THE BIRTH OF THE HUMID ALLUVIAL FAN (DELTA) MODEL, PIONEERING RESEARCH OF JON C. BOOTHROYD IN SOUTHEAST ALASKA


ASHLEY, Gail M., Earth and Planetary Sciences, Rutgers University, 610 Taylor Road, Piscataway, NJ 08854, gmashley@rci.rutgers.edu

In the 1960’s, source-to-sink alluvial sedimentology was in need of new and fresh ideas. On the “source end”, flume runs had revealed the hydraulic link between bed forms and flow characteristics and the SEPM S.P.# 12 elegantly outlined the connection between bed forms and primary sedimentary structures. Field studies of glacial outwash progressed slowly from descriptive geomorphology to quantitative process sedimentology that linked hydraulics, channel patterns and the sedimentary record.

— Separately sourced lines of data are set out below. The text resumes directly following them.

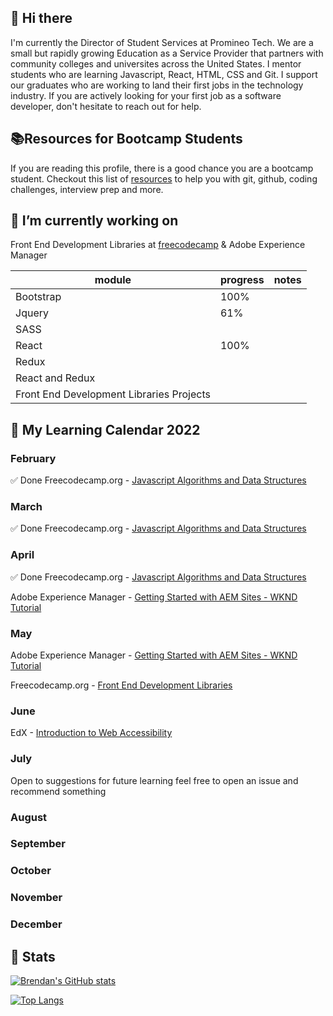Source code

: ## 👋 Hi there 

I'm currently the Director of Student Services at Promineo Tech. We are a small but rapidly growing Education as a Service Provider that partners with
community colleges and universites across the United States. I mentor students who are learning Javascript, React, HTML, CSS and Git. I support our graduates who are working to land their first jobs in the technology industry. If you are actively looking for your first job as a software developer, don't hesitate to reach out for help.

## 📚Resources for Bootcamp Students  

If you are reading this profile, there is a good chance you are a bootcamp student. Checkout this list of [resources](https://github.com/blentz100/Resources-for-Bootcamp-Students) to help you with git, github, coding challenges, interview prep and more. 

## 🌱 I’m currently working on 

Front End Development Libraries at [freecodecamp](https://www.freecodecamp.org/learn/front-end-development-libraries) 
&
Adobe Experience Manager 

| module | progress | notes
| --- | --- | --- 
| Bootstrap | 100% | |
| Jquery | 61% | |
| SASS |  | |
| React | 100% |  
| Redux |   |  |
| React and Redux| |  |
| Front End Development Libraries Projects |   |  |




##  📆 My Learning Calendar 2022

### February 
✅ Done Freecodecamp.org - [Javascript Algorithms and Data Structures](https://www.freecodecamp.org/learn/javascript-algorithms-and-data-structures/) 

### March   
✅ Done Freecodecamp.org - [Javascript Algorithms and Data Structures](https://www.freecodecamp.org/learn/javascript-algorithms-and-data-structures/) 

### April  
✅ Done Freecodecamp.org - [Javascript Algorithms and Data Structures](https://www.freecodecamp.org/learn/javascript-algorithms-and-data-structures/) 

Adobe Experience Manager - [Getting Started with AEM Sites - WKND Tutorial](
https://experienceleague.adobe.com/docs/experience-manager-learn/getting-started-wknd-tutorial-develop/overview.html?lang=en)

### May 

Adobe Experience Manager - [Getting Started with AEM Sites - WKND Tutorial](
https://experienceleague.adobe.com/docs/experience-manager-learn/getting-started-wknd-tutorial-develop/overview.html?lang=en)

Freecodecamp.org - [Front End Development Libraries](https://www.freecodecamp.org/learn/front-end-development-libraries)


### June 
EdX - [Introduction to Web Accessibility](https://www.edx.org/course/web-accessibility-introduction)

### July 

Open to suggestions for future learning feel free to open an issue and recommend something

### August 

### September 

### October

### November

### December 



## 🧮 Stats 
[![Brendan's GitHub stats](https://github-readme-stats.vercel.app/api?username=blentz100&count_private=true&show_icons=true&theme=default)](https://github.com/anuraghazra/github-readme-stats)

[![Top Langs](https://github-readme-stats.vercel.app/api/top-langs/?username=blentz100&layout=compact)](https://github.com/anuraghazra/github-readme-stats)

<!--
**blentz100/blentz100** is a ✨ _special_ ✨ repository because its `README.md` (this file) appears on your GitHub profile.

Here are some ideas to get you started:


- 🌱 I’m currently learning ...
- 👯 I’m looking to collaborate on ...
- 🤔 I’m looking for help with ...

- 😄 Pronouns: ...
- ⚡ Fun fact: ...
-->

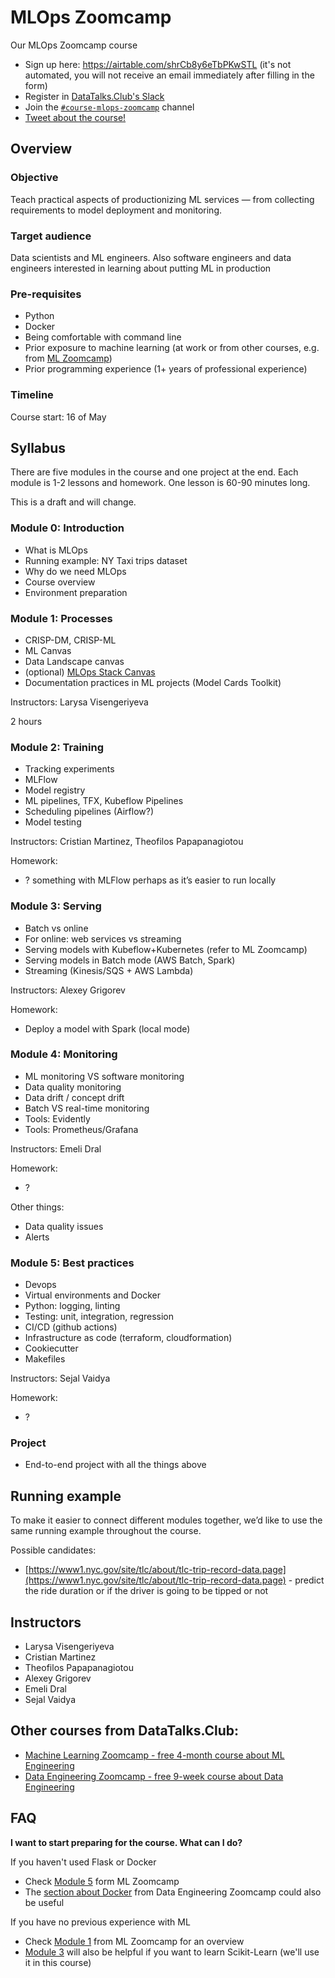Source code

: # MLOps Zoomcamp

Our MLOps Zoomcamp course

- Sign up here: https://airtable.com/shrCb8y6eTbPKwSTL (it's not automated, you will not receive an email immediately after filling in the form)
- Register in [DataTalks.Club's Slack](https://datatalks.club/slack.html)
- Join the [`#course-mlops-zoomcamp`](https://app.slack.com/client/T01ATQK62F8/C02R98X7DS9) channel
- [Tweet about the course!](https://ctt.ac/fH67W)


## Overview

### Objective

Teach practical aspects of productionizing ML services — from collecting requirements to model deployment and monitoring.

### Target audience

Data scientists and ML engineers. Also software engineers and data engineers interested in learning about putting ML in production

### Pre-requisites

* Python
* Docker
* Being comfortable with command line 
* Prior exposure to machine learning (at work or from other courses, e.g. from [ML Zoomcamp](https://github.com/alexeygrigorev/mlbookcamp-code/tree/master/course-zoomcamp))
* Prior programming experience (1+ years of professional experience)

### Timeline

Course start: 16 of May



## Syllabus

There are five modules in the course and one project at the end. Each module is 1-2 lessons and homework. One lesson is 60-90 minutes long.

This is a draft and will change. 


### Module 0: Introduction

* What is MLOps
* Running example: NY Taxi trips dataset
* Why do we need MLOps
* Course overview
* Environment preparation


### Module 1: Processes

* CRISP-DM, CRISP-ML
* ML Canvas
* Data Landscape canvas
* (optional) [MLOps Stack Canvas](https://miro.com/miroverse/mlops-stack-canvas/)
* Documentation practices in ML projects (Model Cards Toolkit)

Instructors: Larysa Visengeriyeva

2 hours 


### Module 2: Training

* Tracking experiments
* MLFlow
* Model registry
* ML pipelines, TFX, Kubeflow Pipelines 
* Scheduling pipelines (Airflow?)
* Model testing

Instructors: Cristian Martinez, Theofilos Papapanagiotou 

Homework:

* ? something with MLFlow perhaps as it’s easier to run locally


### Module 3: Serving

* Batch vs online
* For online: web services vs streaming
* Serving models with Kubeflow+Kubernetes (refer to ML Zoomcamp)
* Serving models in Batch mode (AWS Batch, Spark)
* Streaming (Kinesis/SQS + AWS Lambda)

Instructors: Alexey Grigorev

Homework:

* Deploy a model with Spark (local mode) 


### Module 4: Monitoring

* ML monitoring VS software monitoring 
* Data quality monitoring
* Data drift / concept drift 
* Batch VS real-time monitoring 
* Tools: Evidently
* Tools: Prometheus/Grafana

Instructors: Emeli Dral

Homework:

* ?

Other things:

* Data quality issues 
* Alerts


### Module 5: Best practices

* Devops
* Virtual environments and Docker
* Python: logging, linting
* Testing: unit, integration, regression 
* CI/CD (github actions)
* Infrastructure as code (terraform, cloudformation)
* Cookiecutter
* Makefiles

Instructors: Sejal Vaidya

Homework:

* ? 


### Project

* End-to-end project with all the things above


## Running example

To make it easier to connect different modules together, we’d like to use the same running example throughout the course.

Possible candidates: 

* [https://www1.nyc.gov/site/tlc/about/tlc-trip-record-data.page](https://www1.nyc.gov/site/tlc/about/tlc-trip-record-data.page) - predict the ride duration or if the driver is going to be tipped or not


## Instructors

- Larysa Visengeriyeva
- Cristian Martinez
- Theofilos Papapanagiotou 
- Alexey Grigorev
- Emeli Dral
- Sejal Vaidya

## Other courses from DataTalks.Club:

- [Machine Learning Zoomcamp - free 4-month course about ML Engineering](https://github.com/alexeygrigorev/mlbookcamp-code/tree/master/course-zoomcamp)
- [Data Engineering Zoomcamp - free 9-week course about Data Engineering](https://github.com/DataTalksClub/data-engineering-zoomcamp/)


## FAQ

**I want to start preparing for the course. What can I do?**

If you haven't used Flask or Docker

* Check [Module 5](https://github.com/alexeygrigorev/mlbookcamp-code/tree/master/course-zoomcamp/05-deployment) form ML Zoomcamp
* The [section about Docker](https://github.com/DataTalksClub/data-engineering-zoomcamp/tree/main/week_1_basics_n_setup/2_docker_sql) from Data Engineering Zoomcamp could also be useful

If you have no previous experience with ML

* Check [Module 1](https://github.com/alexeygrigorev/mlbookcamp-code/tree/master/course-zoomcamp/01-intro) from ML Zoomcamp for an overview
* [Module 3](https://github.com/alexeygrigorev/mlbookcamp-code/tree/master/course-zoomcamp/03-classification) will also be helpful if you want to learn Scikit-Learn (we'll use it in this course)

On the “sink end” of the system were alluvial fans and deltas. Subaerial alluvial fans were studied mainly in tectonically-active arid to semi-arid regions with discussions of Davis’cycle of uplift and erosion vs. dynamic equilibrium, as well as the relative importance of sediment transport by debris flows vs. fluvial transport. Delta research was fueled by the petroleum industry; studies of outcrops, geophysical data, and cores. Four science communities (fluid mechanics, glaciofluvial geomorphology, alluvial fan geomorphology and marine deltas) were working independently, analogous to the blind men and the elephant. A scientific revolution was in order. T.S. Kuhn’s (1970) paper “The Structure of Scientific Revolutions” described science as characterized by long periods of problem-solving with steady knowledge accumulation, interrupted by brief intellectual crises. Sedimentology was ready for a revolution.

Jon Boothroyd’s studies of the Scott and Yana glacial outwash fans on the southeast Alaska documented the facies and the associated processes from the sediment source (glacial ice) to the sink (delta) building into the Gulf of Alaska. He integrated the relevant knowledge of small-scale aspects, such as hydraulics, fluvial geomorphology, sedimentological processes and the large-scale features deltas and alluvial fans into his humid alluvial fan model. Using local gradient, clast size, grain size and sorting, braid bar morphology, he modeled humid alluvial fans with unique characteristics of channel pattern and downstream trends. They have been recognized globally in modern and ancient context and perhaps rediscovered in this decade as DFS (Distributative Fluvial Systems). Boothroyd’s pioneering research sets a gold standard for thinking outside the box.